By the late 1970s, the only antidepressant medications were the MAOIs and the TCAs. Obviously, the perceived unmet need was great.
The late 70s and early 80s brought us 3 new antidepressants: Amoxapine (Asendin and others), maprotiline (Ludiomil and others), and bupropion (Wellbutrin and others). Amoxapine’s manufacturer initially claimed it would work faster; it didn’t. There were seizures among patients in a small study of bupropion in eating-disorder patients, resulting in its withdrawal from the market. It was subsequently re-introduced with warnings about the seizure risk and remains a widely used and versatile antidepressant.

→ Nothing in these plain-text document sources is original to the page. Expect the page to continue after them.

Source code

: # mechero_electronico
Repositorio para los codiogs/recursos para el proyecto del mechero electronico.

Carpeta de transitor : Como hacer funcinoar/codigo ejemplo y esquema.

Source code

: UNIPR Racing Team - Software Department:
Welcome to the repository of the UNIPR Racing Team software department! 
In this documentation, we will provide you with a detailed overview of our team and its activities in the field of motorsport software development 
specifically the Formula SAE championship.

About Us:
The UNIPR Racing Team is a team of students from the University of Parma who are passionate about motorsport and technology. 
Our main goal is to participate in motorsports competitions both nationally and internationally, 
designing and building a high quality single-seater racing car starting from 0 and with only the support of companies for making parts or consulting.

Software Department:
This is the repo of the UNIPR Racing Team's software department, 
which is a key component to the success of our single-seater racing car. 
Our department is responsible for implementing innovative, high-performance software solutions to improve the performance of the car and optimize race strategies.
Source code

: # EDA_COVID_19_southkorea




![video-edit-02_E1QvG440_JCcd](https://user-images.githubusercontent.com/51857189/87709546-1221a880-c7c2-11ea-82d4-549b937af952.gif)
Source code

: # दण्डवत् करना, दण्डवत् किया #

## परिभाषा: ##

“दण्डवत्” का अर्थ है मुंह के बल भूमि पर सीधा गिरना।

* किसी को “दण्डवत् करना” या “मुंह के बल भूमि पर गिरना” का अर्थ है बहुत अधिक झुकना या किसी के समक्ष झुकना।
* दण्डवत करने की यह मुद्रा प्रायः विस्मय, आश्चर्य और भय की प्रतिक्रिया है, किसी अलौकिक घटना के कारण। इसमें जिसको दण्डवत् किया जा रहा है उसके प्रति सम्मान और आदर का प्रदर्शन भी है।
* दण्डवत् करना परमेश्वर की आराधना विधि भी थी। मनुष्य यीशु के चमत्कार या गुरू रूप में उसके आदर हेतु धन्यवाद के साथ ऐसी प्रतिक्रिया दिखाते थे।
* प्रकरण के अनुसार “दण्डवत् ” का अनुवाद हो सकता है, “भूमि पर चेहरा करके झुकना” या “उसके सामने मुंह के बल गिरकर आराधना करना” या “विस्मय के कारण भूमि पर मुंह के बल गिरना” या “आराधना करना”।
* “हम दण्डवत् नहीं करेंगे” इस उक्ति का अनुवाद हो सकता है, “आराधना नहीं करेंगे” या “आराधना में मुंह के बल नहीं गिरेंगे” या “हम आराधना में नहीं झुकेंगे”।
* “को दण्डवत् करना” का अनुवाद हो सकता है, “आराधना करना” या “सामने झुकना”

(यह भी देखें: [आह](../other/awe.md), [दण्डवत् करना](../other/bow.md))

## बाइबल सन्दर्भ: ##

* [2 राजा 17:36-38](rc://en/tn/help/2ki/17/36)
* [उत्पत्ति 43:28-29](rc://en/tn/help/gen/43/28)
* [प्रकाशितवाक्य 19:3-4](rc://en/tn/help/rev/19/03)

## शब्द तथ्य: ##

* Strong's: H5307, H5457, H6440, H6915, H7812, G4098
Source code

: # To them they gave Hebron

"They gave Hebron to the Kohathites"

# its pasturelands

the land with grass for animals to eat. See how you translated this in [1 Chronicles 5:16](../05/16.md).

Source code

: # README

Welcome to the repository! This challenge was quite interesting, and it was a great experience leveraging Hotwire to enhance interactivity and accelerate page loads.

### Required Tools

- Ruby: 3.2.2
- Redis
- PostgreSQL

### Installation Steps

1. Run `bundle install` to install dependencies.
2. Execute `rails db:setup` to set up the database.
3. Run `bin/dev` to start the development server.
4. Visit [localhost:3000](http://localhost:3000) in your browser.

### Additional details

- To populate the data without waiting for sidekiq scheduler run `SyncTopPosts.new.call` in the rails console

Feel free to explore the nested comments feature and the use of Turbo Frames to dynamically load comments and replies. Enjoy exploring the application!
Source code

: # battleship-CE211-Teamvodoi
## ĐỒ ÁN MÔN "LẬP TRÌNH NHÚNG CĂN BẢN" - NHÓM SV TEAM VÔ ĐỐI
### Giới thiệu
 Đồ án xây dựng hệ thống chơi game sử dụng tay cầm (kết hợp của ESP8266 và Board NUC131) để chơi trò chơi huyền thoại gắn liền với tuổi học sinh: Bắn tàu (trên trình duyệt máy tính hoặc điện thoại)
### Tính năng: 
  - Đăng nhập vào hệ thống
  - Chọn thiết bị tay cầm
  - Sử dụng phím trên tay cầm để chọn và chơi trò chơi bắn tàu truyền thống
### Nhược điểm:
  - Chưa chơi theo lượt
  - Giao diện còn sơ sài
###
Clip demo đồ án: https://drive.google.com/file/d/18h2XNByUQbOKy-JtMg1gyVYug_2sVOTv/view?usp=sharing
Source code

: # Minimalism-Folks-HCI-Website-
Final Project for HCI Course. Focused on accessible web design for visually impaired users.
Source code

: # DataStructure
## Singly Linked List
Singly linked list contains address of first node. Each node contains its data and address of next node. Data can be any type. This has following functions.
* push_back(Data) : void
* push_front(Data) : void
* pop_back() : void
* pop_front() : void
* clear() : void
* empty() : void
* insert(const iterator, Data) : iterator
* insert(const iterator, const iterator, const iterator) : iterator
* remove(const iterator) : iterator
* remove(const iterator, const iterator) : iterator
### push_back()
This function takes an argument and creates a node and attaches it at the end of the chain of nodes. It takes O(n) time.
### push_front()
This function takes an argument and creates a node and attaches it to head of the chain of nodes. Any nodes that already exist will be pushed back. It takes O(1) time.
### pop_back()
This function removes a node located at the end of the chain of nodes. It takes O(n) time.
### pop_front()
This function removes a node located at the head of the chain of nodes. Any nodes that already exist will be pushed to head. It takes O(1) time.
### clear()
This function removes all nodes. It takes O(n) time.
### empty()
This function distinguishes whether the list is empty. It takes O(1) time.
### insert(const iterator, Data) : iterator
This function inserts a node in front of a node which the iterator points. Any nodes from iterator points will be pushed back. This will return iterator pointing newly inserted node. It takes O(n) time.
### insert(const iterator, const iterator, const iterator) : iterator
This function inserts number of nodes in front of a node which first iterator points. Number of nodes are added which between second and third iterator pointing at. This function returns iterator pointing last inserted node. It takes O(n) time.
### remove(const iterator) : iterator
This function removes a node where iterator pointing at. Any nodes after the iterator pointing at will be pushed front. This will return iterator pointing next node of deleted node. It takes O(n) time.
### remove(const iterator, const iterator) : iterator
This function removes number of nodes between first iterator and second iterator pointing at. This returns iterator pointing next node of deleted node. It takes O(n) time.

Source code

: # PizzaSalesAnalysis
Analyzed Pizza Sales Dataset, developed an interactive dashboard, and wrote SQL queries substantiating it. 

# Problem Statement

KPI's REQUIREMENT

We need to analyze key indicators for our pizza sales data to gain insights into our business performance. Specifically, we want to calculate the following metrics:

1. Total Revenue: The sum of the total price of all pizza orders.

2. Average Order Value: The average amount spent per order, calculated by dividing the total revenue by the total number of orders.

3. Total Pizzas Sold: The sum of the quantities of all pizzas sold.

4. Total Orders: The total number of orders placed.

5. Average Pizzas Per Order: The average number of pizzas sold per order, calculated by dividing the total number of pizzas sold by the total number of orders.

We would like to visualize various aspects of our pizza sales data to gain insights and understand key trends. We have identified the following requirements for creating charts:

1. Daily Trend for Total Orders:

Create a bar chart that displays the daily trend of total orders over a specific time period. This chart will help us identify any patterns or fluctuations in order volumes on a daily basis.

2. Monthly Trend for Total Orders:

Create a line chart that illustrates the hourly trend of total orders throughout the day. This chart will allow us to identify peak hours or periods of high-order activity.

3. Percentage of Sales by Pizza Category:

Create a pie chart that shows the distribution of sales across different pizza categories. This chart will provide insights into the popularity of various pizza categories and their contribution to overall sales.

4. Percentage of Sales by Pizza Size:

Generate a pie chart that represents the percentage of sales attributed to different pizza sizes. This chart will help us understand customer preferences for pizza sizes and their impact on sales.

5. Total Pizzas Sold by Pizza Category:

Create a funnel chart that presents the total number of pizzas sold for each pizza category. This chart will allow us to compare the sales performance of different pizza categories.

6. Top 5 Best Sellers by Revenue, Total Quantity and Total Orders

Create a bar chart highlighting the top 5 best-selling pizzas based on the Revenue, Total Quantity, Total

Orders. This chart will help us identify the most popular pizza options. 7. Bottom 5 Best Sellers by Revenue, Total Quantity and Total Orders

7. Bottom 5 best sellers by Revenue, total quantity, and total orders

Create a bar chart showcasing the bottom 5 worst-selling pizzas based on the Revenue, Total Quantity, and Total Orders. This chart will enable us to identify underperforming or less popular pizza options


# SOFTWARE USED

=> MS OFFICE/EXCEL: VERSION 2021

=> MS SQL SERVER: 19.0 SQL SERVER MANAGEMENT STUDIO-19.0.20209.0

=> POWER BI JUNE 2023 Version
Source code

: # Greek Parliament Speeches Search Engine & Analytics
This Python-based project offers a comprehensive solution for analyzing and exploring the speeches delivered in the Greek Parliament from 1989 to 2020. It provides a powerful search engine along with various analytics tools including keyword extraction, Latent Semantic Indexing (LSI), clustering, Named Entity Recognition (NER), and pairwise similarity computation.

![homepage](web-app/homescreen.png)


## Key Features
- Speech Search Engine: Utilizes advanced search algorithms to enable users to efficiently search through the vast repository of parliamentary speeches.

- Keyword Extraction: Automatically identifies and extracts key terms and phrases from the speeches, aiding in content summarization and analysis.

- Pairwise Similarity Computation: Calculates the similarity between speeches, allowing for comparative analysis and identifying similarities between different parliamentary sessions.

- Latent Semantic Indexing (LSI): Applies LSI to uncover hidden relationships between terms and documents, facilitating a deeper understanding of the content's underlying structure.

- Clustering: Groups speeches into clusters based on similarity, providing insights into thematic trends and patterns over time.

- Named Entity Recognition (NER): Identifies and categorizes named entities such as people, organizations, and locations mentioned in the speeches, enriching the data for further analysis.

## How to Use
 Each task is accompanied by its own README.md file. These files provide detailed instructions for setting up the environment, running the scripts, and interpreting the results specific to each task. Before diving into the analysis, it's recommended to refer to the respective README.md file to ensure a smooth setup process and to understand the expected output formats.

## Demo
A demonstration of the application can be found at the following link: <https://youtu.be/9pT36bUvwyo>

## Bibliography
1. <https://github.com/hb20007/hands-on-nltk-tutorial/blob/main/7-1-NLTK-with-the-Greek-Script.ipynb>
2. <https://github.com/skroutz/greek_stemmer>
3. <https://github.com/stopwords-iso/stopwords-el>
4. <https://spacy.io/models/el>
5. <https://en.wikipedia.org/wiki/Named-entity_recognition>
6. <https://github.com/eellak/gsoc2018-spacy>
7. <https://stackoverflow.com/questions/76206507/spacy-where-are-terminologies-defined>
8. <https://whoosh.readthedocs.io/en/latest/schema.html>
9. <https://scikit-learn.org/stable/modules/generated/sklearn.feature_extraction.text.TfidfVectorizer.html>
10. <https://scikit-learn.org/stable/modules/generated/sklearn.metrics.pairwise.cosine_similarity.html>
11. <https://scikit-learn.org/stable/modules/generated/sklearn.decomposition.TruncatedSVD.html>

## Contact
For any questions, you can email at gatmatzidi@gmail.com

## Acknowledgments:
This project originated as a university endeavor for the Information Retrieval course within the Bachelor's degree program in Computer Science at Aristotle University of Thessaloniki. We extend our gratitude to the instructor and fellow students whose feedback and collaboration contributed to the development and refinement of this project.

Seeking a marketing edge, maprotiline’s manufacturer focused on its presumed antidepressant mechanism—norepinephrine reuptake blockade. “When mechanism matters,” bannered the large advertisements in prominent medical journals.
How wonderful it would be if we could tell which depressed patient would benefit from which molecule. There probably are different biological anomalies underlying different patients’ depression symptoms, and someday we will be able to dissect nature along its relevant “joints.” But so far, multiple studies since the 1950s that have sought to predict antidepressant response and tailor pharmacologic treatments have come a cropper. For maprotiline, the emperor had no clothes. It had no clinical advantage over other compounds, produced a high rate of seizures, and faded from use.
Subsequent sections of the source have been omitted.